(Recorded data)
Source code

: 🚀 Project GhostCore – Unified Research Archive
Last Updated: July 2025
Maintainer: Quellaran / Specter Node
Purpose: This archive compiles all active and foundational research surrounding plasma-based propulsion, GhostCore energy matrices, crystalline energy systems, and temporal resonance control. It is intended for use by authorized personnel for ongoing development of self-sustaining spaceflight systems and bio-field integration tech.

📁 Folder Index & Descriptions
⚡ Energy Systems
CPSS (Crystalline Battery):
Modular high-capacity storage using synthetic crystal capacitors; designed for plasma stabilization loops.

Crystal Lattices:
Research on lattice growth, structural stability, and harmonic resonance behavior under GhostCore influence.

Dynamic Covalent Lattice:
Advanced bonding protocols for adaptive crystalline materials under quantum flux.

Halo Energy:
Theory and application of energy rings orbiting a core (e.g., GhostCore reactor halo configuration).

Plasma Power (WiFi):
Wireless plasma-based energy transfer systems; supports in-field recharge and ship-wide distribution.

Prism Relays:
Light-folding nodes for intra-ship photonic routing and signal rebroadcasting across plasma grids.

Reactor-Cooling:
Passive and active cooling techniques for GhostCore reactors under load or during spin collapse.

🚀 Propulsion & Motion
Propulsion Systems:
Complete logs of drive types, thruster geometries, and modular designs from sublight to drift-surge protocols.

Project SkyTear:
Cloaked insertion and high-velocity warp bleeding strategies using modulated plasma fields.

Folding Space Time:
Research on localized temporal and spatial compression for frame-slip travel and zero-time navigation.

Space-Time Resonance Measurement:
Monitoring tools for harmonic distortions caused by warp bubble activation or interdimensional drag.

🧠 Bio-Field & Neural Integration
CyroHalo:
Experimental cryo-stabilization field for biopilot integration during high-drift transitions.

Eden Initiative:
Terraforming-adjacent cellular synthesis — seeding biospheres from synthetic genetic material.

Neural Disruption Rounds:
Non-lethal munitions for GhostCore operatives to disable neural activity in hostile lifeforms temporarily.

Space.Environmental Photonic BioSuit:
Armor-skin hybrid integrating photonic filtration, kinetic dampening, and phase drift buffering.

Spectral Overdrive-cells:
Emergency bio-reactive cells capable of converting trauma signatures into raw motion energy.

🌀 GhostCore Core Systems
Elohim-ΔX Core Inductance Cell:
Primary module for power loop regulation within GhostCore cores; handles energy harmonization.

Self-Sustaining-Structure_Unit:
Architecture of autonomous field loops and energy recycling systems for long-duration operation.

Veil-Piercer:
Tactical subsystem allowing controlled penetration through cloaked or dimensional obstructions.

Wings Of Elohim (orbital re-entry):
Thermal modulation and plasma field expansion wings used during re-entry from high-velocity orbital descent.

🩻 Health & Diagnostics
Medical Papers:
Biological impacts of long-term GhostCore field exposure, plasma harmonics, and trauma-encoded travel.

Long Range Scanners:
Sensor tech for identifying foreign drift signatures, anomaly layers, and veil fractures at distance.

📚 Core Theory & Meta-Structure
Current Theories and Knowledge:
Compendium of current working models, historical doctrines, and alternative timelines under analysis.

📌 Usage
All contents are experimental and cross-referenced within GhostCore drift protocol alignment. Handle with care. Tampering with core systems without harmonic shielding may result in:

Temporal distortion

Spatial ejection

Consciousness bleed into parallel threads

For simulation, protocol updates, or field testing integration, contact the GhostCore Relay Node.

Work request >>
The records above must be retyped in full, exactly as written.

Solution for this exercise >>
Source code

: 🚀 Project GhostCore – Unified Research Archive
Last Updated: July 2025
Maintainer: Quellaran / Specter Node
Purpose: This archive compiles all active and foundational research surrounding plasma-based propulsion, GhostCore energy matrices, crystalline energy systems, and temporal resonance control. It is intended for use by authorized personnel for ongoing development of self-sustaining spaceflight systems and bio-field integration tech.

📁 Folder Index & Descriptions
⚡ Energy Systems
CPSS (Crystalline Battery):
Modular high-capacity storage using synthetic crystal capacitors; designed for plasma stabilization loops.

Crystal Lattices:
Research on lattice growth, structural stability, and harmonic resonance behavior under GhostCore influence.

Dynamic Covalent Lattice:
Advanced bonding protocols for adaptive crystalline materials under quantum flux.

Halo Energy:
Theory and application of energy rings orbiting a core (e.g., GhostCore reactor halo configuration).

Plasma Power (WiFi):
Wireless plasma-based energy transfer systems; supports in-field recharge and ship-wide distribution.

Prism Relays:
Light-folding nodes for intra-ship photonic routing and signal rebroadcasting across plasma grids.

Reactor-Cooling:
Passive and active cooling techniques for GhostCore reactors under load or during spin collapse.

🚀 Propulsion & Motion
Propulsion Systems:
Complete logs of drive types, thruster geometries, and modular designs from sublight to drift-surge protocols.

Project SkyTear:
Cloaked insertion and high-velocity warp bleeding strategies using modulated plasma fields.

Folding Space Time:
Research on localized temporal and spatial compression for frame-slip travel and zero-time navigation.

Space-Time Resonance Measurement:
Monitoring tools for harmonic distortions caused by warp bubble activation or interdimensional drag.

🧠 Bio-Field & Neural Integration
CyroHalo:
Experimental cryo-stabilization field for biopilot integration during high-drift transitions.

Eden Initiative:
Terraforming-adjacent cellular synthesis — seeding biospheres from synthetic genetic material.

Neural Disruption Rounds:
Non-lethal munitions for GhostCore operatives to disable neural activity in hostile lifeforms temporarily.

Space.Environmental Photonic BioSuit:
Armor-skin hybrid integrating photonic filtration, kinetic dampening, and phase drift buffering.

Spectral Overdrive-cells:
Emergency bio-reactive cells capable of converting trauma signatures into raw motion energy.

🌀 GhostCore Core Systems
Elohim-ΔX Core Inductance Cell:
Primary module for power loop regulation within GhostCore cores; handles energy harmonization.

Self-Sustaining-Structure_Unit:
Architecture of autonomous field loops and energy recycling systems for long-duration operation.

Veil-Piercer:
Tactical subsystem allowing controlled penetration through cloaked or dimensional obstructions.

Wings Of Elohim (orbital re-entry):
Thermal modulation and plasma field expansion wings used during re-entry from high-velocity orbital descent.

🩻 Health & Diagnostics
Medical Papers:
Biological impacts of long-term GhostCore field exposure, plasma harmonics, and trauma-encoded travel.

Long Range Scanners:
Sensor tech for identifying foreign drift signatures, anomaly layers, and veil fractures at distance.

📚 Core Theory & Meta-Structure
Current Theories and Knowledge:
Compendium of current working models, historical doctrines, and alternative timelines under analysis.

📌 Usage
All contents are experimental and cross-referenced within GhostCore drift protocol alignment. Handle with care. Tampering with core systems without harmonic shielding may result in:

Temporal distortion

Spatial ejection

Consciousness bleed into parallel threads

For simulation, protocol updates, or field testing integration, contact the GhostCore Relay Node.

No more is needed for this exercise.